Daves Old Computers - Texas Instruments

In 1979, Texas Instruments introduced their first computer, the 99/4. In many ways, the 99/4 was ahead of its time. It was one of the very first 16 bit personal computers, and had capable graphics. It suffered however from the fact that its TMS-9900 processor was fairly unknown and difficult to work with (TI did not even offer an assembly language development package). Also, although it was a fast CPU, the BASIC interpreter was implemented using an interpreted virtual machine, meaning that TWO interpreters were involved in executing BASIC - this made the machine appear to be much slower than it was capable of running (machine code really flew!). Perhaps the worst problem of all was that the 99/4 used a cheap "chicklet" style keyboard, making it difficult to enter data.

Shortly afterward, TI released the 99/4A, a machine with updated ROM's and (most importantly) a nice keyboard. It was a powerful and capable machine, however still based on an unfamilier CPU, it did not fare as well as was hoped, and TI eventually withdrew from the personal computer business.

Donated by Paul Kenwell and "der Mouse".

Click any photo to view a large high-resolution image.


TI 99/4A computer. Clockwise from upper left:
Power Supply, TI-99/4A Printer on top of expansion/disk chassis, Expansion Jpysticks, RF modulator. Center: TI-99/4A console with optional speech synthisizer and expansion chassis interface modules attached.



Closeup of the console/keyboard. The large open area on the right is actually a socket (at top) for expansion ROM cartridges.



Back: Cassette interface port, Power socket, Audio/Video output,
Rside: Peripheral bus connection (cover lifted)
Lside: Socket for game controller.



TI-99/4A Box (front and rear).

Software was available on cartridges and tapes. Tape software could be loaded with the TI Data Recorder (A standard cassette machine).

Here is a view of my 99/4A Document Collection.



TI-99/4 Peripheral Expansion System - this device gives the 99/4 a full expansion bus for attachment of many options and external devices such as the TI-99/4 Printer.

Views: Back, Inside.




In 1983 TI announced another first - their first portable computer. The Compact Computer 40 is a cute little machine, however it's abilities are linited due to it's one-line display, and inability to save data to external media - The only media supported on this machine was a proprietary loop tape drive which was reported to be very unreliable. The only viable way to load software into the machine was via read-only cartridges.

Views: Bottom, I/O ports.



Complete CC-40 setup -- Clockwise from upper left:
Mathmatics/Statistics cartridges, Original box (with Adapter), Finance/Games cartridges. Application manuals, Referance card, RS-232 interface, More application manuals. Center: Texas Instruments CC40.

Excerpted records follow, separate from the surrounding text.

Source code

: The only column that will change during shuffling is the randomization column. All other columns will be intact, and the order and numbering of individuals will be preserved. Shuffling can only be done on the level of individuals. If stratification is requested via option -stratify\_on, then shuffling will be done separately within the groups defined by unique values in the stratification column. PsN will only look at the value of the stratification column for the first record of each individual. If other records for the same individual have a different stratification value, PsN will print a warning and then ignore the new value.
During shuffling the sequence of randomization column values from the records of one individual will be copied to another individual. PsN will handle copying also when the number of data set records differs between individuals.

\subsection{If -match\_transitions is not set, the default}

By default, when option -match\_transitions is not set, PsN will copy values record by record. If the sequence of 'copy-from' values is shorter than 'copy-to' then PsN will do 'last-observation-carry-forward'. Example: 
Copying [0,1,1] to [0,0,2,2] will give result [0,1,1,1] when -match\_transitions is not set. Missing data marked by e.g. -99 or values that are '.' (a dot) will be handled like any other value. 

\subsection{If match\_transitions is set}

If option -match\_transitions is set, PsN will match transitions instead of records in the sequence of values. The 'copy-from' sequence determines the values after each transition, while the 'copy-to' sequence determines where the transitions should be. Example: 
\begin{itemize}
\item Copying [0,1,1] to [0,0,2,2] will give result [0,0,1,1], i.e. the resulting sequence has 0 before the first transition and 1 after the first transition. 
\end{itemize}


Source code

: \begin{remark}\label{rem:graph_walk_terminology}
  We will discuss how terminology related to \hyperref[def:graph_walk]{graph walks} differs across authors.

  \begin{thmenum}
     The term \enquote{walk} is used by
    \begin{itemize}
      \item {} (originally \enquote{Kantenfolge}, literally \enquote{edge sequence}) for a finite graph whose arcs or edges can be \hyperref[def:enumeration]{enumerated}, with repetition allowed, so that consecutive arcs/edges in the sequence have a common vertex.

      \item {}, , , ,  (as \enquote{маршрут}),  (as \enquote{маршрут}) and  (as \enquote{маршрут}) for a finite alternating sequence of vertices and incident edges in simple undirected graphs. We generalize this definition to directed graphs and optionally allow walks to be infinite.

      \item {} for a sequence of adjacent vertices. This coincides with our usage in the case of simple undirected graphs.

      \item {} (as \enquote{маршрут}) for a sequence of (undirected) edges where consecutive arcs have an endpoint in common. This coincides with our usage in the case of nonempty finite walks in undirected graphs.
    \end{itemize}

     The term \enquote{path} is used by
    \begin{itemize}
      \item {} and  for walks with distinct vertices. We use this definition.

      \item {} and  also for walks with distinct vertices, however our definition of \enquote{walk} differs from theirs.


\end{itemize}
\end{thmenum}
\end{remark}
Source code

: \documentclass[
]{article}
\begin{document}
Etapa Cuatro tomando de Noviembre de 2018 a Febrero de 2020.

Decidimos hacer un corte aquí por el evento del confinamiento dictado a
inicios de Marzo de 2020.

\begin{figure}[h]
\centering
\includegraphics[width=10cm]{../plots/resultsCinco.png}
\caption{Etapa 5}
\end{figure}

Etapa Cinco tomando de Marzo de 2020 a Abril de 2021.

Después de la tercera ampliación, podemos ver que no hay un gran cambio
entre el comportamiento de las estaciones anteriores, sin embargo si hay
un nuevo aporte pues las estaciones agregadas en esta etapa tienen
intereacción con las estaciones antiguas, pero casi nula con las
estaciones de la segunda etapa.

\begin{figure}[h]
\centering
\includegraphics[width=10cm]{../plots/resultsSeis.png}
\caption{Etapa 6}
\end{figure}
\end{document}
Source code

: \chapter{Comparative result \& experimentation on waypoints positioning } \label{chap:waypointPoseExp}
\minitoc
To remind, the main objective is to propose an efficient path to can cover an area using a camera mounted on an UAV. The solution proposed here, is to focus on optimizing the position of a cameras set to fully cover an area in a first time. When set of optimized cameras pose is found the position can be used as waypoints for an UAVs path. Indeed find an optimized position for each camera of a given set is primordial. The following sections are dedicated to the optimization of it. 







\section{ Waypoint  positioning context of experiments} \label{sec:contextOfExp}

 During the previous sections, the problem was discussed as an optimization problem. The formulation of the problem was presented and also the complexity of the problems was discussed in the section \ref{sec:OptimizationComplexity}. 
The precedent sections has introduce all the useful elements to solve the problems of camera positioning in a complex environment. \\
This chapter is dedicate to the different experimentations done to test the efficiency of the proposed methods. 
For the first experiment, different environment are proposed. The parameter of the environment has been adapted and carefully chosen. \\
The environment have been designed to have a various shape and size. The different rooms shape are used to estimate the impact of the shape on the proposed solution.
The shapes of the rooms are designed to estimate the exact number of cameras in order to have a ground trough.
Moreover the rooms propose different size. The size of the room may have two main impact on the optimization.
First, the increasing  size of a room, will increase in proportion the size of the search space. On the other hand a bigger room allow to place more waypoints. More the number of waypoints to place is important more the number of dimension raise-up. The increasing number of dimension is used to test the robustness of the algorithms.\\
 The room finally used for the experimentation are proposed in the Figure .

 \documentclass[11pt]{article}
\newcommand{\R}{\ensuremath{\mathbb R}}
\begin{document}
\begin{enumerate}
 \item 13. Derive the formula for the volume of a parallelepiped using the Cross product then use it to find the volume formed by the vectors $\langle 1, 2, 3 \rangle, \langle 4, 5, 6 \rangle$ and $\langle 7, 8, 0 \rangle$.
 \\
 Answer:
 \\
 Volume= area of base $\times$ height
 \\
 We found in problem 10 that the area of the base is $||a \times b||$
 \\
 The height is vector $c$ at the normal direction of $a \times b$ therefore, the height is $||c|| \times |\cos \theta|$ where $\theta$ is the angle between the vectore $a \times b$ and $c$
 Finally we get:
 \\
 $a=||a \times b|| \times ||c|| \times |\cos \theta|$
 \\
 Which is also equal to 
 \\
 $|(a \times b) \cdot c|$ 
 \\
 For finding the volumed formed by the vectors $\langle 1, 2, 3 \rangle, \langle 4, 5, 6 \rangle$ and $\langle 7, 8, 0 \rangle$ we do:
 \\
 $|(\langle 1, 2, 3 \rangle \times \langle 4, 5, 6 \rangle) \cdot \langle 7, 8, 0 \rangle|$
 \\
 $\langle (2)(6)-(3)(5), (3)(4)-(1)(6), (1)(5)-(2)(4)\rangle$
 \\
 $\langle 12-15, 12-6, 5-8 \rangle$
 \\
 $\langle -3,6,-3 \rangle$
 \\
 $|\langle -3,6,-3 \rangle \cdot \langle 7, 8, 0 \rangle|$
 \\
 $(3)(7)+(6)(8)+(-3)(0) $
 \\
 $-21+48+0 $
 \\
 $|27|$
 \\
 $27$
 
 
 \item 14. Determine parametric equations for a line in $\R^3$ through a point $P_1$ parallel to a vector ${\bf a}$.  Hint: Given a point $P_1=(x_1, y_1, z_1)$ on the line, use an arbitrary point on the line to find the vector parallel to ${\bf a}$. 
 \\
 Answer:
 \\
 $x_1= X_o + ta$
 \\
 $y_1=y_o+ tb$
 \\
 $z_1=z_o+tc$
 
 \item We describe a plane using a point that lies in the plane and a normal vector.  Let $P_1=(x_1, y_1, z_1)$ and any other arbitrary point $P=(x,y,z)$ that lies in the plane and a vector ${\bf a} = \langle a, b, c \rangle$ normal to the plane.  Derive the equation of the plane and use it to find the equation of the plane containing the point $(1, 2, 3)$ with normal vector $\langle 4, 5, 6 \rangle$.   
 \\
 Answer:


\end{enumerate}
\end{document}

TI's smallest computer. the TI-74 BasicCalc merges the portable computer line with the pocket calculator line. This machine features a full scientific calculator, and a subset of the TI-99/4 BASIC language.




TI 99/4 advertisement
TI 99/4 User Reference Guide (7.5M PDF)
TI 99/4 Beginning Basic (5M PDF)
TI 99/4 Basic Reference Card (0.25M PDF)
TI 99/4 CLASSIC9 simulator (300k ZIP)
TI 99/4 TI99SIM simulator (400k ZIP)
TI 99/4 V9T9 simulator (2M ZIP)
TI CC40 Users Guide (6M PDF)
TI CC40 1983 BYTE review (400k PDF)
TI 74 Programming Reference Guide (4M PDF)
TI 74 Technical Data Manual (1M PDF)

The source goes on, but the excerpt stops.